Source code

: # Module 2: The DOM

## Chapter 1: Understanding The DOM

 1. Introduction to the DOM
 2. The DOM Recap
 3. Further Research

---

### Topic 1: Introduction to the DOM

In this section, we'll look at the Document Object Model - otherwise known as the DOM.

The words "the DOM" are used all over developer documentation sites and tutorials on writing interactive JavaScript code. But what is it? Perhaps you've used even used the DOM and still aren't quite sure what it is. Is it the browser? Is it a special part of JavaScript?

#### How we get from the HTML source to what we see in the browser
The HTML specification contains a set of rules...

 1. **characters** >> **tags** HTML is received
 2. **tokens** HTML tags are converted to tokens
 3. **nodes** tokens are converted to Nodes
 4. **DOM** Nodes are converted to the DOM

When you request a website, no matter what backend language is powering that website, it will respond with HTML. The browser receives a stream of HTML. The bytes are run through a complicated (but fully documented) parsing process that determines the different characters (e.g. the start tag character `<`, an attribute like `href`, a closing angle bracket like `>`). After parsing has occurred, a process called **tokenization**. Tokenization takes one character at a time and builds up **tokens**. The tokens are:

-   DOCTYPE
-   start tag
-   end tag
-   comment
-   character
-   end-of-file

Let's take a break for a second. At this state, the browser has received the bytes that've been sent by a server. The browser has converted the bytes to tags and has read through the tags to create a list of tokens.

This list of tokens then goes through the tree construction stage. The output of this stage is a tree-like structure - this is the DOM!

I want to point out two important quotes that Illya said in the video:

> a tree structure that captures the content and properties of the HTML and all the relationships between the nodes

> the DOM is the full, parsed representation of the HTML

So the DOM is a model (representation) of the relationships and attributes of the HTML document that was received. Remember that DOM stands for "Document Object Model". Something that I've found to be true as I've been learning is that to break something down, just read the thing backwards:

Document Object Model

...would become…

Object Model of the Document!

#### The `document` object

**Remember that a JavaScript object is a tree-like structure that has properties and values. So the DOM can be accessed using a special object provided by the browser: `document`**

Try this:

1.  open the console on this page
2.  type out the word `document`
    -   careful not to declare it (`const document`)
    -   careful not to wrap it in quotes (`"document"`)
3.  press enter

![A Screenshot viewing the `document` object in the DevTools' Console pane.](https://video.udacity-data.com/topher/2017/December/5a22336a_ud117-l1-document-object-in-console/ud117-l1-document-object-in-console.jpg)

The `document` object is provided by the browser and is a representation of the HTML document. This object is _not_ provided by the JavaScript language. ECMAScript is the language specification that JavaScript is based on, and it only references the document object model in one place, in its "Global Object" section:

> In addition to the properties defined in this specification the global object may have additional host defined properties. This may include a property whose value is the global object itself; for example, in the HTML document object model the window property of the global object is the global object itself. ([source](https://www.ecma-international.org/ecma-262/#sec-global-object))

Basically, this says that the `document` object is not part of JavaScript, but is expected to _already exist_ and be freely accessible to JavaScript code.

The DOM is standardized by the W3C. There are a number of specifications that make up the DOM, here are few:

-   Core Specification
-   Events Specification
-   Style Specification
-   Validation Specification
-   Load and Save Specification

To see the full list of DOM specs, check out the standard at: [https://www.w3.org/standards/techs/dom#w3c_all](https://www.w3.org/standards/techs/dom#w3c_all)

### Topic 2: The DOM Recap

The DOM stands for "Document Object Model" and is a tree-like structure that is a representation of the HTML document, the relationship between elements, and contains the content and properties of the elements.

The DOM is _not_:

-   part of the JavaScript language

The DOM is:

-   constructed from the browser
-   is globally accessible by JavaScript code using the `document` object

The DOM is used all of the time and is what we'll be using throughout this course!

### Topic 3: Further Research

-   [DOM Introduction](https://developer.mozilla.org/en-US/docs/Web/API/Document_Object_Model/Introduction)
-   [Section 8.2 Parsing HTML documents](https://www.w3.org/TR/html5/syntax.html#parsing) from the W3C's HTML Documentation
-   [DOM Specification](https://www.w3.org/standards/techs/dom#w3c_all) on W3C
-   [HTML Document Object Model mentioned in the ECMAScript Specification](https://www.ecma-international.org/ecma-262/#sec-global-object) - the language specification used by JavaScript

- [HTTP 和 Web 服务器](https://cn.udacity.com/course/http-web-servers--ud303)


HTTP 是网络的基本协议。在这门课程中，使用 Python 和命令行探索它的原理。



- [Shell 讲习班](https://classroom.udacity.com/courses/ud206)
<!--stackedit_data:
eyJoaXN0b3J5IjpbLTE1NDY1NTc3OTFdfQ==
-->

**What you will do**
Copy the records above exactly, beginning at the line that contains "2. The DOM Recap" and stopping after the line that contains "In this section, we'll".

**Task response**
 2. The DOM Recap
 3. Further Research

---

### Topic 1: Introduction to the DOM

In this section, we'll look at the Document Object Model - otherwise known as the DOM.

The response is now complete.